The foregoing description of the Notes and the Indenture is not intended to be complete and is qualified in its entirety by reference to the full text of the Original Indenture (including the Form of 7.875% Senior Notes due 2024), a copy of which was previously filed as Exhibit 4.1 to GTT’s Current Report on Form 8-K filed with the Securities and Exchange Commission on December 22, 2016 and is incorporated herein by reference, as supplemented by the First Supplemental Indenture, a copy of which was previously filed as Exhibit 4.1 to GTT’s Current Report on Form 8-K filed with the Securities and Exchange Commission on January 13, 2017 and is incorporated herein by reference.

 

Caution Regarding Forward-Looking Statements

 

The disclosure above contains certain forward-looking statements within the meaning of Section 27A of the Securities Act and Section 21E of the Securities Exchange Act of 1934, as amended, including those regarding the anticipated use of proceeds from the New Notes offering.
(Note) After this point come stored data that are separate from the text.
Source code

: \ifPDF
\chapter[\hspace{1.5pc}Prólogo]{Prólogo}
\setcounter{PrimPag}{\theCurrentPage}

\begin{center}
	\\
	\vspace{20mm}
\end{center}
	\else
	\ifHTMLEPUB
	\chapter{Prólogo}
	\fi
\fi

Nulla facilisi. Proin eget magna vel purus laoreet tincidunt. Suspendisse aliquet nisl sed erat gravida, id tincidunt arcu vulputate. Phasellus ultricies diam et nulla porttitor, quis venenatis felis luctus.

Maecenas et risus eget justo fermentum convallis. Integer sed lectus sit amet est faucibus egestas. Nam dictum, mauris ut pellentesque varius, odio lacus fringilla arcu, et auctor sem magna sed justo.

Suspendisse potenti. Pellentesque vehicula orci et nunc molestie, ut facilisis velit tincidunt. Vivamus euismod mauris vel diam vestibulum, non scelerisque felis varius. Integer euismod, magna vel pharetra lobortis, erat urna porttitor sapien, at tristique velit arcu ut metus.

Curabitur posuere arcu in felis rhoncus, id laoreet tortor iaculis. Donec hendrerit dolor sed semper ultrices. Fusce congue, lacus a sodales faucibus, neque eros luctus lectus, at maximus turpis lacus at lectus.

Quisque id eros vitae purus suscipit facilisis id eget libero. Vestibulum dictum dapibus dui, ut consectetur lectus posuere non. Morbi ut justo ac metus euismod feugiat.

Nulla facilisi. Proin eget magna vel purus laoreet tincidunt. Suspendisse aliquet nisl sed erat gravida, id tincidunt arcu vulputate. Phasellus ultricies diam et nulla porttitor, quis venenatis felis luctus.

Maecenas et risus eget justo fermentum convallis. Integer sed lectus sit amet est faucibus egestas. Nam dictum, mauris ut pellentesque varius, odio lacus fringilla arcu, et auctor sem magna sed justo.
Actual events or results may differ materially from those in the forward-looking statements as a result of various important factors, including those described in GTT’s filings with the Securities and Exchange Commission. Although GTT believes that the expectations reflected in the forward-looking statements are reasonable, such statements should not be regarded as a representation by GTT, or any other person, that such forward-looking statements will be achieved. The business and operations of GTT are subject to substantial risks which increase the uncertainty inherent in forward-looking statements. GTT undertakes no duty to update any of the forward-looking statements, whether as a result of new information, future events or otherwise, unless required by law. In light of the foregoing, readers are cautioned not to place undue reliance on such forward-looking statements.

 

Item 9.01 Financial Statements and Exhibits.

 

(d) Exhibits

 

Exhibit No.

 

Description

4.1

 

Indenture, dated as of December 22, 2016, by and between GTT, as successor by merger to GTT Escrow Corporation, and Wilmington Trust, National Association, as trustee (incorporated by reference to Exhibit 4.1 to GTT’s Current Report on Form 8-K filed with the Securities and Exchange Commission on December 22, 2016).

4.2

 

First Supplemental Indenture, dated as of January 9, 2017, by and among GTT, the Guaranteeing Subsidiaries party thereto and Wilmington Trust, National Association, as trustee (incorporated by reference to Exhibit 4.1 to GTT’s Current Report on Form 8-K filed with the Securities and Exchange Commission on January 13, 2017).

4.3

 

Form of 7.875% Senior Notes due 2024 (included in Exhibit 4.1).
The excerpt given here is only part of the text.